What is FLINT ?

FLINT is a C library for doing number theory, freely available under the GNU LGPL at https://flintlib.org

Some domains handled by FLINT are \(\mathbb{Z}\), \(\mathbb{Q}\), \(\mathbb{F}_q\), \(\overline{\mathbb{Q}}\), \(\mathbb{C}\) and \(Q[x,y,z]\). At its core, FLINT provides arithmetic in standard rings such as the integers, rationals, algebraic, real, complex and p-adic numbers, finite fields, and number fields. It also provides polynomials (univariate and multivariate), power series, and matrices.

FLINT covers a wide range of functionality: primality testing, integer factorisation, multivariate polynomial GCD and factorisation, FFTs, multimodular reconstruction, special functions, exact and approximate linear algebra, LLL, finite field embeddings, and more.

Mature & widely used

FLINT is the work of dozens of contributors, spanning 15+ years of development. The upcoming FLINT 3.0 release comprises 8,000 documented functions, 3,500 test programs, and 900,000 lines of code.

FLINT runs on most common platforms, including Linux, macOS and Windows on typical hardware configurations. Several computer algebra systems rely on FLINT as a back-end library, including SageMath, Oscar, Singular, Macaulay2, Maple and Mathematica. Wrappers are also available for various programming languages, including Python and Julia.

At the research frontier

FLINT has been used for many large scale research computations (for example: A Trillion Triangles) and has been cited in hundreds of publications. FLINT's authors themselves have published more than 20 papers describing new algorithms first implemented within or on top of FLINT.

Efficient

FLINT is designed for all operand sizes, from single-word to multi-gigabyte. It implements many low-level optimisations and chooses automatically between basecase, intermediate, asymptotically fast and special-purpose algorithms depending on the size and structure of the problem. Many algorithms are fully parallel (multithreaded) and some key functions use SIMD acceleration.

Handles real numbers

FLINT has advanced support for real and complex numbers, implemented using ball arithmetic. It covers a variety of numerical functionality (polynomial arithmetic, transcendental functions, numerical integration, linear algebra, etc.) with arbitrary precision and with rigorous error bounds. FLINT also provides an exact (symbolic) model of real and complex numbers with the ability to decide equalities.

Developer-friendly

FLINT has a developer-friendly GMP-like C API which makes it easy to write performant and type-safe code with fine-grained control over in-place mutations, memory allocation, precision, conversions between representations, and algorithm parameters. FLINT also provides well-documented access to most of its internals. Finally, the FLINT project is developed openly in collaboration with the community, and welcomes contributions (feature requests, bug reports, patches, testing, documentation, general feedback) from anyone.

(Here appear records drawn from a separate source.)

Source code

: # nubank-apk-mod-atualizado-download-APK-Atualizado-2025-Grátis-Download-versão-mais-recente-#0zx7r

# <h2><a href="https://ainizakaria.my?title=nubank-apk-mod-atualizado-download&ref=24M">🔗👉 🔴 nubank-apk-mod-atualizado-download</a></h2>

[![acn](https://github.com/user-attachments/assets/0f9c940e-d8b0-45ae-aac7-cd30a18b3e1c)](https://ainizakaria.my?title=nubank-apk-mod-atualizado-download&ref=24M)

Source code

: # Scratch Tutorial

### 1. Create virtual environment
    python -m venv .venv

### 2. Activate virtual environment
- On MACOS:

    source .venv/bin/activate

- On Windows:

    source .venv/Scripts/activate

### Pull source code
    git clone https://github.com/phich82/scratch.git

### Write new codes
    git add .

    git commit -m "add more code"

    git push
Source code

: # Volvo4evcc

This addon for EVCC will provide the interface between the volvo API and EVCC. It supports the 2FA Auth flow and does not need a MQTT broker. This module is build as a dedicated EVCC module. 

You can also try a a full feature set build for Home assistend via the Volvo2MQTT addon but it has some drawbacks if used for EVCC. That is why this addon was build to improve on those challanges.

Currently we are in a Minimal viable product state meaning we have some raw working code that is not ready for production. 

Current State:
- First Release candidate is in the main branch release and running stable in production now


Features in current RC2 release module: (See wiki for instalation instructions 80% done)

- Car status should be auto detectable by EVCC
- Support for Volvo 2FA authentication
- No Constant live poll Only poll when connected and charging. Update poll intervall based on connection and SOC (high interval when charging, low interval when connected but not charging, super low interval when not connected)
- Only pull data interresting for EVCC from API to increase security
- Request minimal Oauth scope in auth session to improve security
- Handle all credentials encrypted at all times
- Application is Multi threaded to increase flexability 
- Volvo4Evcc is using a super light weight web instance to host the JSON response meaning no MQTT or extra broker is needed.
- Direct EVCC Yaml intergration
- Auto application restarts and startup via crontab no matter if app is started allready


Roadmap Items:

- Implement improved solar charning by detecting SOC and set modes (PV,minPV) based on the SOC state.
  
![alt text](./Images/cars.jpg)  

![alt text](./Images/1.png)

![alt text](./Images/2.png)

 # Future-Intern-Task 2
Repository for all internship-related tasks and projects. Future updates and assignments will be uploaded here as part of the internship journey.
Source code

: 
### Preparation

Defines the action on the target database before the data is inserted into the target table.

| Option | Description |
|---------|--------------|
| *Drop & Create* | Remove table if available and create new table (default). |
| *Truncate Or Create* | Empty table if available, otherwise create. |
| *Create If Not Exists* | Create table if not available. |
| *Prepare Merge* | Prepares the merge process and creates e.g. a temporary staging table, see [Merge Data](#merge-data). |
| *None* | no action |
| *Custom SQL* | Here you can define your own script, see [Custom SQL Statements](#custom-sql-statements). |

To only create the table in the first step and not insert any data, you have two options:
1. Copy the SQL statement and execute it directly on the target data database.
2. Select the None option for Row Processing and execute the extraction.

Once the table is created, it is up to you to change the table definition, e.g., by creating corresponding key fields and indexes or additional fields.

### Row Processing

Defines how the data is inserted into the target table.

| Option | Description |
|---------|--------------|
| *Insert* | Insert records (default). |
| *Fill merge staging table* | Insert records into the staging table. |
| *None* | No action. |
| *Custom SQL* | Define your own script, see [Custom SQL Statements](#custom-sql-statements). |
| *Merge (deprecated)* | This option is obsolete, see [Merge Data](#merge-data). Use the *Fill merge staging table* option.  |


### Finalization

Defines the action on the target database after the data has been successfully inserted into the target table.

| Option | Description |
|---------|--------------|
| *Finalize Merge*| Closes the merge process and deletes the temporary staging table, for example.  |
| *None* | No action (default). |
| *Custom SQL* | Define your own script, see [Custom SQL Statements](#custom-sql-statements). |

Note: this functionality is new in FLINT 3.0 and is due to merging the spin-off projects Arb, Antic and Calcium which were previously maintained as standalone libraries.

Now this functionality is also available in Haskell!

The modules in Flint provide a access to most of the functionality in flintlib. Many of the data structures have been translated to Haskell. Typically an object of type x_t in flint will be called X and can be created with a function name newX and a applied to a flint function with a withX function. E.g. the integers in flint with the type Fmpz will be created in the IO monad using newFmpz and used with the withFmpz function.